Arizona State University professor Dr Sherry Towers spent several years studying the Sun Temple archaeological site at Mesa Verde National Park in southwestern Colorado, an important regional ceremonial centre for the ancestral Pueblo peoples, constructed around 1200 CE.
     Dr Towers explains: "I noticed in my site survey that the same measurements kept popping up over and over again. When I saw that the layout of the site's key features also involved many geometrical shapes, I decided to take a closer look."
     The shapes were familiar: equilateral triangles, squares, 45-degree right triangles, Pythagorean triangles, and the "Golden rectangle" known to architects in ancient Greece and Egypt. All are fairly easy to construct with a straight-edge, a compass or cord, a unit of measure and some knowledge of geometry. However, unlike the ancient Greeks, Egyptians, and Maya, the ancestral Pueblo people had no written language or number system, and yet their measurements were still near-perfect, with a relative error of less than one percent.
     Dr Towers says: "The genius of the site's architects cannot be underestimated.
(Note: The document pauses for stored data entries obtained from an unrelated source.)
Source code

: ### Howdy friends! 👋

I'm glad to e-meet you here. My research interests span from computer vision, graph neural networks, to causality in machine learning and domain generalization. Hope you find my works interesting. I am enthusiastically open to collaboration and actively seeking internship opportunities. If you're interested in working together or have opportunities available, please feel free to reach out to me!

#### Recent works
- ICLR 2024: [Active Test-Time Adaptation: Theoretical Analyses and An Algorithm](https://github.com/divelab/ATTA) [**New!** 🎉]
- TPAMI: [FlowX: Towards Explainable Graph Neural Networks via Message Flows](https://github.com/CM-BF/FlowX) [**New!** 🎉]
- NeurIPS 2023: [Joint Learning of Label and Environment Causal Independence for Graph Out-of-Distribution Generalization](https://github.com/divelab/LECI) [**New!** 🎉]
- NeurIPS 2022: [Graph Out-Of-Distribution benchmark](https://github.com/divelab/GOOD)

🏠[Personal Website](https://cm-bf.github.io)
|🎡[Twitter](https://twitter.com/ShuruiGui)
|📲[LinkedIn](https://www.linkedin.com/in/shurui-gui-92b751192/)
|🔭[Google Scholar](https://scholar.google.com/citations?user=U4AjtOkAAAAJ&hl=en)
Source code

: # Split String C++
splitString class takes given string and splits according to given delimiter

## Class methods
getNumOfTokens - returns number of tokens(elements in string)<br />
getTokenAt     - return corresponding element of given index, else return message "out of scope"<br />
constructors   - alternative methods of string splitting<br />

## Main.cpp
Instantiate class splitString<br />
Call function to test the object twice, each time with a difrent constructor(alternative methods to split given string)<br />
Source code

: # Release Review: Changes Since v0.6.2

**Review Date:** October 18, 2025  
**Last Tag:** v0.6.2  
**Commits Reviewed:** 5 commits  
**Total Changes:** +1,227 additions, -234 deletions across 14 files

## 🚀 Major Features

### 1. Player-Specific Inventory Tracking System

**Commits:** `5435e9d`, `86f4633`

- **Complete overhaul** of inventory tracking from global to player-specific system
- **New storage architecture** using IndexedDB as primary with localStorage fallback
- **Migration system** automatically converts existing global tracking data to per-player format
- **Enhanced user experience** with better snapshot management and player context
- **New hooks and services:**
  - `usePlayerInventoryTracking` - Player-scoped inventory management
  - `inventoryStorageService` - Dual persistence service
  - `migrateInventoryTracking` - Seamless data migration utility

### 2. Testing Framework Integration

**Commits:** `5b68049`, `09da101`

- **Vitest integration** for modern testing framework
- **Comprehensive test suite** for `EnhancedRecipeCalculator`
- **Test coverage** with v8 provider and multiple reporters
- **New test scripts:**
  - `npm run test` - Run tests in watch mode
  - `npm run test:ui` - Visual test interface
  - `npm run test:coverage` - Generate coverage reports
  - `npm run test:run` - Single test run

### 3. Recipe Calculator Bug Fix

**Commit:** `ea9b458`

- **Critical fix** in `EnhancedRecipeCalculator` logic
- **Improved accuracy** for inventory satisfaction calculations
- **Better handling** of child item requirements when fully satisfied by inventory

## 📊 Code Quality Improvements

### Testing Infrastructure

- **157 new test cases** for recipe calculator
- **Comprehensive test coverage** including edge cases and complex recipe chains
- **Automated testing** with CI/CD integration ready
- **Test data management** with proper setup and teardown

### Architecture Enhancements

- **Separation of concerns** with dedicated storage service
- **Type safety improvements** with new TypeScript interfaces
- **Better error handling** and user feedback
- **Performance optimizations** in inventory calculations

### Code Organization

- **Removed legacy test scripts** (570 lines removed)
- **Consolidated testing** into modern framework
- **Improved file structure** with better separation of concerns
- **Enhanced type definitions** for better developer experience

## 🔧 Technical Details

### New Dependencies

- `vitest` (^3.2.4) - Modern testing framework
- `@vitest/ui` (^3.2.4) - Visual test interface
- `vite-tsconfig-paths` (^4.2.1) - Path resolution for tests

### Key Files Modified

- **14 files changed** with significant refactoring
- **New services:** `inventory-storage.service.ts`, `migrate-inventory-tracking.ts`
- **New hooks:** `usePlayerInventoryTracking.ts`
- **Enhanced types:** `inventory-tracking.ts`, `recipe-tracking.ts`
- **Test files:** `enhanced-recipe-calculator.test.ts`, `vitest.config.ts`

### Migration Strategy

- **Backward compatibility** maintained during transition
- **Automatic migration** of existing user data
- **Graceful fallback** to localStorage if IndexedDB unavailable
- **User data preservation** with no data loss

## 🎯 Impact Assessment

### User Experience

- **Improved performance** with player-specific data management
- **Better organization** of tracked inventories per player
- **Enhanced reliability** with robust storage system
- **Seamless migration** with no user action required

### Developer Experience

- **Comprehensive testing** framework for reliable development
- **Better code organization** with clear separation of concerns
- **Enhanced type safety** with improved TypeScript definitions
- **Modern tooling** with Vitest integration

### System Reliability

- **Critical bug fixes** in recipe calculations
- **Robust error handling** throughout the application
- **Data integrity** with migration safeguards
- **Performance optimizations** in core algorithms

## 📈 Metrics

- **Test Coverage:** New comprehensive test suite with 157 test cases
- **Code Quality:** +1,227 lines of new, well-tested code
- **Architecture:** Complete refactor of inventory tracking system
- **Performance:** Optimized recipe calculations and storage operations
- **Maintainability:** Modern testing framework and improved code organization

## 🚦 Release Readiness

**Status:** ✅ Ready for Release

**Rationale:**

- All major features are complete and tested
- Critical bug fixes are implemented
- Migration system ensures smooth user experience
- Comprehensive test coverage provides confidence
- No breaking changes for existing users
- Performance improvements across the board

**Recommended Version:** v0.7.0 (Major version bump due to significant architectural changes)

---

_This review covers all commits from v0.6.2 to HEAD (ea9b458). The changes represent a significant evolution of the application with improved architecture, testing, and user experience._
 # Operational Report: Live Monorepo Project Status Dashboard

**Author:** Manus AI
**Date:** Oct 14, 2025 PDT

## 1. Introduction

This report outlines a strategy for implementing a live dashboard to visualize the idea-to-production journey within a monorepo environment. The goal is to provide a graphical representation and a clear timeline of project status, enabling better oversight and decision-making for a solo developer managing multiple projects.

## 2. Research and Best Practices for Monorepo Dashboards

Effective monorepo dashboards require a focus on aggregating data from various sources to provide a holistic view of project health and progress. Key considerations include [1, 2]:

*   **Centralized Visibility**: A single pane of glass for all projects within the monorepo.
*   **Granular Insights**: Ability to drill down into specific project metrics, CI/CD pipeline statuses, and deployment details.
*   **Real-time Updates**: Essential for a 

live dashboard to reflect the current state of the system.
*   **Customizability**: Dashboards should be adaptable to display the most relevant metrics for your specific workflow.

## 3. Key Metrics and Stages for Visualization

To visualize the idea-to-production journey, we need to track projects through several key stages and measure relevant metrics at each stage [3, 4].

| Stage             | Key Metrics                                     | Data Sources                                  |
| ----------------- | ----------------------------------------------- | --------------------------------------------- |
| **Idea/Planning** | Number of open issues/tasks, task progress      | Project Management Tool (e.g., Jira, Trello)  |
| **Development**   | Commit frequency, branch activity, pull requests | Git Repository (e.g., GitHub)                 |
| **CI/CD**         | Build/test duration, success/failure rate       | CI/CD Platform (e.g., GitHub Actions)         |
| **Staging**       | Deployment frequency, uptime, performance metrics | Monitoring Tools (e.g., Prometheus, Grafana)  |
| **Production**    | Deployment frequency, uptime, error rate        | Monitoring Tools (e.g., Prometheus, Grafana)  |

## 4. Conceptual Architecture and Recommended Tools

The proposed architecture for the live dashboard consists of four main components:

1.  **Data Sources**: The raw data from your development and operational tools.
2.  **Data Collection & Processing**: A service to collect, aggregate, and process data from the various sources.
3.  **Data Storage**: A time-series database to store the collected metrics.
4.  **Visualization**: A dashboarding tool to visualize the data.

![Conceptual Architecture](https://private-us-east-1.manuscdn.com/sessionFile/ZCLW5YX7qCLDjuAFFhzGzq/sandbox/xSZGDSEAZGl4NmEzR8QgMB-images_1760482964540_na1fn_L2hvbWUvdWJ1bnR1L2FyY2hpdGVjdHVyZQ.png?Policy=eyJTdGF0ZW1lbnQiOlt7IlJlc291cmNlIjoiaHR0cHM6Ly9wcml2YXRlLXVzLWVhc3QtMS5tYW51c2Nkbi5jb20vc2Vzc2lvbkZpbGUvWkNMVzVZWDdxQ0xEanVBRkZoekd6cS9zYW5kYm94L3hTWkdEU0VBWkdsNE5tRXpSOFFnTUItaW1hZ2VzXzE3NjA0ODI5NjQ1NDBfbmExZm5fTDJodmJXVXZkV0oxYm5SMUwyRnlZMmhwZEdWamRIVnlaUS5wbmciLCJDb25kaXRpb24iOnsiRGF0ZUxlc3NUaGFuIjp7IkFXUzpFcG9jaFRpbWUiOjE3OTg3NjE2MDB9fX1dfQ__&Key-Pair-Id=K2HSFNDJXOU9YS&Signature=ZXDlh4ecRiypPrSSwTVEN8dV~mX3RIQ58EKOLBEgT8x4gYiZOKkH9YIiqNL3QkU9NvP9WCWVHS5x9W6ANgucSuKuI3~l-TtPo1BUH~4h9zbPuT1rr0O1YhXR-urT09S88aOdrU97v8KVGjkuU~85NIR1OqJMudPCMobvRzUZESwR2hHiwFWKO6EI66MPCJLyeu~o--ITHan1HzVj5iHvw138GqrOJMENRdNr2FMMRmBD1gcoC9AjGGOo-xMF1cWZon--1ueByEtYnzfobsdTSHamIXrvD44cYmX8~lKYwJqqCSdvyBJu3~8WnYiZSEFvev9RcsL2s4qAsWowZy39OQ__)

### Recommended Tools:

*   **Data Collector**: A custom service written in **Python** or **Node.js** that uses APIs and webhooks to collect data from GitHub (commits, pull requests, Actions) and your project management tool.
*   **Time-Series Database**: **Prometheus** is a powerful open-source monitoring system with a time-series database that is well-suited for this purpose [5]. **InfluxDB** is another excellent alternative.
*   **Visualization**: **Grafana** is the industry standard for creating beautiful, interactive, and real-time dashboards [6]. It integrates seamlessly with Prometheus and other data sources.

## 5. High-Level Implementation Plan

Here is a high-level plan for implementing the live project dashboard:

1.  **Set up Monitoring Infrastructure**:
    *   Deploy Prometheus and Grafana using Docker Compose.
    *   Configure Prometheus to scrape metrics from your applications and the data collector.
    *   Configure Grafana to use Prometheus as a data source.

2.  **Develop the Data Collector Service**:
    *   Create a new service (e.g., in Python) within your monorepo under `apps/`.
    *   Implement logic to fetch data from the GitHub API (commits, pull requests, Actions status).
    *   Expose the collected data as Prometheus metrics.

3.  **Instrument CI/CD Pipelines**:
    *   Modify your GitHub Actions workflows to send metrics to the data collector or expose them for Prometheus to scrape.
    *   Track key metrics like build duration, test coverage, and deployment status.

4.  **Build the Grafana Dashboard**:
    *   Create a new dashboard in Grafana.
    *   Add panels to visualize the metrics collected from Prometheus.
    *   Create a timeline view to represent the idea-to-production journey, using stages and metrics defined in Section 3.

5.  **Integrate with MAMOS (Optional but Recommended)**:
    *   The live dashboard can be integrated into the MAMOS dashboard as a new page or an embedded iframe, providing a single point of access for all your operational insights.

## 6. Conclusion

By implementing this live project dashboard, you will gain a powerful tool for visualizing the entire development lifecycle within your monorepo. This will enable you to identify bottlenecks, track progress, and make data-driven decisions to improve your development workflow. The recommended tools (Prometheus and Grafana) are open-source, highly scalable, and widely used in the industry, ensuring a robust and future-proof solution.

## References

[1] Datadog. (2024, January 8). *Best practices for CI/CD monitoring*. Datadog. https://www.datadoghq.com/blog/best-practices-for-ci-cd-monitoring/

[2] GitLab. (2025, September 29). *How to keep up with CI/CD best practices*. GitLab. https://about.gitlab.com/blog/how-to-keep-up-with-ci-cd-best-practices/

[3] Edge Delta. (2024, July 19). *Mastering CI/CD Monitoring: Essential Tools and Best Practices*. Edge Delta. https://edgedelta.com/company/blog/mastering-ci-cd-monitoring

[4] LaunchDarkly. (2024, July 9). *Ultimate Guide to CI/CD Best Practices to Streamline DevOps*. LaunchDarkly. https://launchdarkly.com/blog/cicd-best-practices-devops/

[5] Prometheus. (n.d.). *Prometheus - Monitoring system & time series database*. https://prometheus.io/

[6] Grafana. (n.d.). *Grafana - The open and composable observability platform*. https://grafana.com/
If you asked someone today to try to reconstruct this site and achieve the same precision that they had using just a stick and a piece of cord, it's highly unlikely they'd be able to do it, especially if they couldn't write anything down as they were working."
     Dr Towers revealed that the site was laid out using a common unit of measurement just over 30 centimetres in length, as well as evidence that some of the same geometrical constructs from the Sun Temple were used in at least one other ancestral Puebloan ceremonial site - Pueblo Bonito, in New Mexico's Chaco Canyon.
     "Further study is needed to see if that site also has the same common unit of measurement," Dr Towers adds. "It's a task that will keep us busy for some years to come."